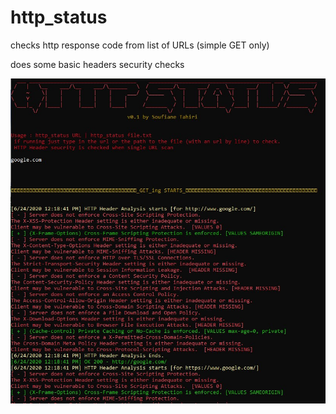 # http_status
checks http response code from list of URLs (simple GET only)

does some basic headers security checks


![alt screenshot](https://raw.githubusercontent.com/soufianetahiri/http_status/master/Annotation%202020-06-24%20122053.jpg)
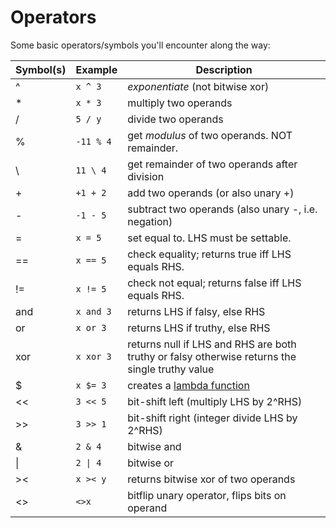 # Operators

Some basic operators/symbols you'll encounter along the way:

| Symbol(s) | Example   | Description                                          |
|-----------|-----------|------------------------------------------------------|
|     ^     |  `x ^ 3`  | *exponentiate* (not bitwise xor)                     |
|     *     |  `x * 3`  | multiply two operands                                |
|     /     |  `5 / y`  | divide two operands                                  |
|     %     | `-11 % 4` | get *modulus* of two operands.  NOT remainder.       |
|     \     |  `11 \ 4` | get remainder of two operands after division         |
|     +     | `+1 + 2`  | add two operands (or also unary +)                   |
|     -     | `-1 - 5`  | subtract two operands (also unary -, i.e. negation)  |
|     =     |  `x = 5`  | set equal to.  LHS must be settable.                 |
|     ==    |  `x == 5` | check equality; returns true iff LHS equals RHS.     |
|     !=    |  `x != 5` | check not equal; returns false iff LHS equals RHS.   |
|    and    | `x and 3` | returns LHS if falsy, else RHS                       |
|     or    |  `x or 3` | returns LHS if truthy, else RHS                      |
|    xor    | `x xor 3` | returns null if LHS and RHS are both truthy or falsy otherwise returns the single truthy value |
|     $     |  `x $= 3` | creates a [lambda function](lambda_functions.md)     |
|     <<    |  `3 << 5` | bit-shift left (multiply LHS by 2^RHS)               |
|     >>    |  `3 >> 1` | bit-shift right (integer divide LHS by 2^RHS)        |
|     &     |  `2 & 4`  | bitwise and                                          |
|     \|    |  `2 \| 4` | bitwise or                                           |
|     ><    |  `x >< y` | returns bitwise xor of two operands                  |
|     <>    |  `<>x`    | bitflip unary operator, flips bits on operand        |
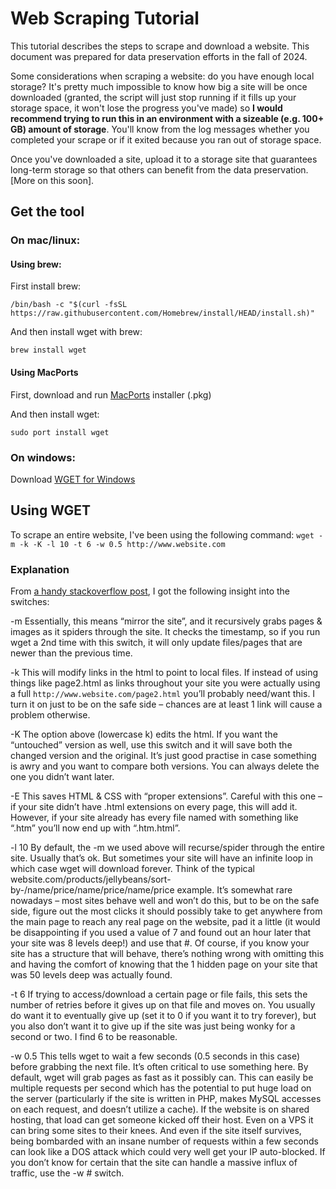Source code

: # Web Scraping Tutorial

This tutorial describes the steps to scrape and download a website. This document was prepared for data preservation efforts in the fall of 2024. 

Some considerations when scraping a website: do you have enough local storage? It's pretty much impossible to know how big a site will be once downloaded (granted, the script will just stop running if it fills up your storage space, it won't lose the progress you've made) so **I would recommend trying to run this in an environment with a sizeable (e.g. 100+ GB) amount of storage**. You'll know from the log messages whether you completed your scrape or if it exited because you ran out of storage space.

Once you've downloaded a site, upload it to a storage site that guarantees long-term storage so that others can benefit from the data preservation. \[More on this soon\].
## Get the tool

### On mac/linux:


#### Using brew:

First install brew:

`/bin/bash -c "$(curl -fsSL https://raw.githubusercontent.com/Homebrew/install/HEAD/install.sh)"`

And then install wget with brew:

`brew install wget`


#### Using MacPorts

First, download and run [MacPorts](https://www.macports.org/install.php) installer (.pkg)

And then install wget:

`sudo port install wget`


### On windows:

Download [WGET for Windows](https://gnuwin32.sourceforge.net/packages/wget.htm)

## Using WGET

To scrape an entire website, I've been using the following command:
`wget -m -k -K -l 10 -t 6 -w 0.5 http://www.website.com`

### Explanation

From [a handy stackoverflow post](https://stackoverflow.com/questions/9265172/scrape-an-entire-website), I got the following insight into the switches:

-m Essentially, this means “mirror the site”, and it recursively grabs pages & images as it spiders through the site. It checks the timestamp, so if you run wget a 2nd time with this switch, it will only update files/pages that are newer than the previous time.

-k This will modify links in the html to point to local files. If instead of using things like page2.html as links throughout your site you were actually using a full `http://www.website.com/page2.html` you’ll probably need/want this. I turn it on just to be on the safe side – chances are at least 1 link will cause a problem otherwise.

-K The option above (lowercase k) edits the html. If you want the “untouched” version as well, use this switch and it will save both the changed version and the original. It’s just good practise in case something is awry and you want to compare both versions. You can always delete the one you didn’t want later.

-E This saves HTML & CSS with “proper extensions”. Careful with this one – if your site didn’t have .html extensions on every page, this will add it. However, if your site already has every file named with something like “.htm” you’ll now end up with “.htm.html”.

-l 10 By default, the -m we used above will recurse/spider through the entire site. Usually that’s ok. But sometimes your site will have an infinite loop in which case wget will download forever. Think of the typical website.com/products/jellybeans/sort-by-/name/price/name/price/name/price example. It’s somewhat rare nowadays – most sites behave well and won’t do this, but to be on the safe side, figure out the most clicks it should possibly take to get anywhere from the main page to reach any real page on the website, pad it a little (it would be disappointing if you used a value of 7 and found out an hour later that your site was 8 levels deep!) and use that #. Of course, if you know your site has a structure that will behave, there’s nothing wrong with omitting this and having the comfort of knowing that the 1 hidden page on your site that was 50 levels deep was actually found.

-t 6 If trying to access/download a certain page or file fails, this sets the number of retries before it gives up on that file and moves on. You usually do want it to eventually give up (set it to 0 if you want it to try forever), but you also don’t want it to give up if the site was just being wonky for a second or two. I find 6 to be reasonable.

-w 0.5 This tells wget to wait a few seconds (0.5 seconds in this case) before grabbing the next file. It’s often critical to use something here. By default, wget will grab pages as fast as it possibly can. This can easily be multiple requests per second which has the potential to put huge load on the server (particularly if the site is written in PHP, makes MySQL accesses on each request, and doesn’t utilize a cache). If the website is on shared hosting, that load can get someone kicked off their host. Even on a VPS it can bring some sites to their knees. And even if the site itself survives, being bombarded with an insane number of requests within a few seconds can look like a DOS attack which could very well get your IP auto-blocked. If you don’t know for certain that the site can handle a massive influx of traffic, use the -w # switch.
◆ ◆ ◆
(WHAT IS BEING ASKED)
Produce the entries above once more, exactly as given, with each picture left out.

(RESPONSE BELOW)
 # http_status
checks http response code from list of URLs (simple GET only)

does some basic headers security checks


![alt screenshot](https://raw.githubusercontent.com/soufianetahiri/http_status/master/Annotation%202020-06-24%20122053.jpg)
 # Operators

Some basic operators/symbols you'll encounter along the way:

| Symbol(s) | Example   | Description                                          |
|-----------|-----------|------------------------------------------------------|
|     ^     |  `x ^ 3`  | *exponentiate* (not bitwise xor)                     |
|     *     |  `x * 3`  | multiply two operands                                |
|     /     |  `5 / y`  | divide two operands                                  |
|     %     | `-11 % 4` | get *modulus* of two operands.  NOT remainder.       |
|     \     |  `11 \ 4` | get remainder of two operands after division         |
|     +     | `+1 + 2`  | add two operands (or also unary +)                   |
|     -     | `-1 - 5`  | subtract two operands (also unary -, i.e. negation)  |
|     =     |  `x = 5`  | set equal to.  LHS must be settable.                 |
|     ==    |  `x == 5` | check equality; returns true iff LHS equals RHS.     |
|     !=    |  `x != 5` | check not equal; returns false iff LHS equals RHS.   |
|    and    | `x and 3` | returns LHS if falsy, else RHS                       |
|     or    |  `x or 3` | returns LHS if truthy, else RHS                      |
|    xor    | `x xor 3` | returns null if LHS and RHS are both truthy or falsy otherwise returns the single truthy value |
|     $     |  `x $= 3` | creates a [lambda function](lambda_functions.md)     |
|     <<    |  `3 << 5` | bit-shift left (multiply LHS by 2^RHS)               |
|     >>    |  `3 >> 1` | bit-shift right (integer divide LHS by 2^RHS)        |
|     &     |  `2 & 4`  | bitwise and                                          |
|     \|    |  `2 \| 4` | bitwise or                                           |
|     ><    |  `x >< y` | returns bitwise xor of two operands                  |
|     <>    |  `<>x`    | bitflip unary operator, flips bits on operand        |
Source code

: # Web Scraping Tutorial

This tutorial describes the steps to scrape and download a website. This document was prepared for data preservation efforts in the fall of 2024. 

Some considerations when scraping a website: do you have enough local storage? It's pretty much impossible to know how big a site will be once downloaded (granted, the script will just stop running if it fills up your storage space, it won't lose the progress you've made) so **I would recommend trying to run this in an environment with a sizeable (e.g. 100+ GB) amount of storage**. You'll know from the log messages whether you completed your scrape or if it exited because you ran out of storage space.

Once you've downloaded a site, upload it to a storage site that guarantees long-term storage so that others can benefit from the data preservation. \[More on this soon\].
## Get the tool

### On mac/linux:


#### Using brew:

First install brew:

`/bin/bash -c "$(curl -fsSL https://raw.githubusercontent.com/Homebrew/install/HEAD/install.sh)"`

And then install wget with brew:

`brew install wget`


#### Using MacPorts

First, download and run [MacPorts](https://www.macports.org/install.php) installer (.pkg)

And then install wget:

`sudo port install wget`


### On windows:

Download [WGET for Windows](https://gnuwin32.sourceforge.net/packages/wget.htm)

## Using WGET

To scrape an entire website, I've been using the following command:
`wget -m -k -K -l 10 -t 6 -w 0.5 http://www.website.com`

### Explanation

From [a handy stackoverflow post](https://stackoverflow.com/questions/9265172/scrape-an-entire-website), I got the following insight into the switches:

-m Essentially, this means “mirror the site”, and it recursively grabs pages & images as it spiders through the site. It checks the timestamp, so if you run wget a 2nd time with this switch, it will only update files/pages that are newer than the previous time.

-k This will modify links in the html to point to local files. If instead of using things like page2.html as links throughout your site you were actually using a full `http://www.website.com/page2.html` you’ll probably need/want this. I turn it on just to be on the safe side – chances are at least 1 link will cause a problem otherwise.

-K The option above (lowercase k) edits the html. If you want the “untouched” version as well, use this switch and it will save both the changed version and the original. It’s just good practise in case something is awry and you want to compare both versions. You can always delete the one you didn’t want later.

-E This saves HTML & CSS with “proper extensions”. Careful with this one – if your site didn’t have .html extensions on every page, this will add it. However, if your site already has every file named with something like “.htm” you’ll now end up with “.htm.html”.

-l 10 By default, the -m we used above will recurse/spider through the entire site. Usually that’s ok. But sometimes your site will have an infinite loop in which case wget will download forever. Think of the typical website.com/products/jellybeans/sort-by-/name/price/name/price/name/price example. It’s somewhat rare nowadays – most sites behave well and won’t do this, but to be on the safe side, figure out the most clicks it should possibly take to get anywhere from the main page to reach any real page on the website, pad it a little (it would be disappointing if you used a value of 7 and found out an hour later that your site was 8 levels deep!) and use that #. Of course, if you know your site has a structure that will behave, there’s nothing wrong with omitting this and having the comfort of knowing that the 1 hidden page on your site that was 50 levels deep was actually found.

-t 6 If trying to access/download a certain page or file fails, this sets the number of retries before it gives up on that file and moves on. You usually do want it to eventually give up (set it to 0 if you want it to try forever), but you also don’t want it to give up if the site was just being wonky for a second or two. I find 6 to be reasonable.

-w 0.5 This tells wget to wait a few seconds (0.5 seconds in this case) before grabbing the next file. It’s often critical to use something here. By default, wget will grab pages as fast as it possibly can. This can easily be multiple requests per second which has the potential to put huge load on the server (particularly if the site is written in PHP, makes MySQL accesses on each request, and doesn’t utilize a cache). If the website is on shared hosting, that load can get someone kicked off their host. Even on a VPS it can bring some sites to their knees. And even if the site itself survives, being bombarded with an insane number of requests within a few seconds can look like a DOS attack which could very well get your IP auto-blocked. If you don’t know for certain that the site can handle a massive influx of traffic, use the -w # switch.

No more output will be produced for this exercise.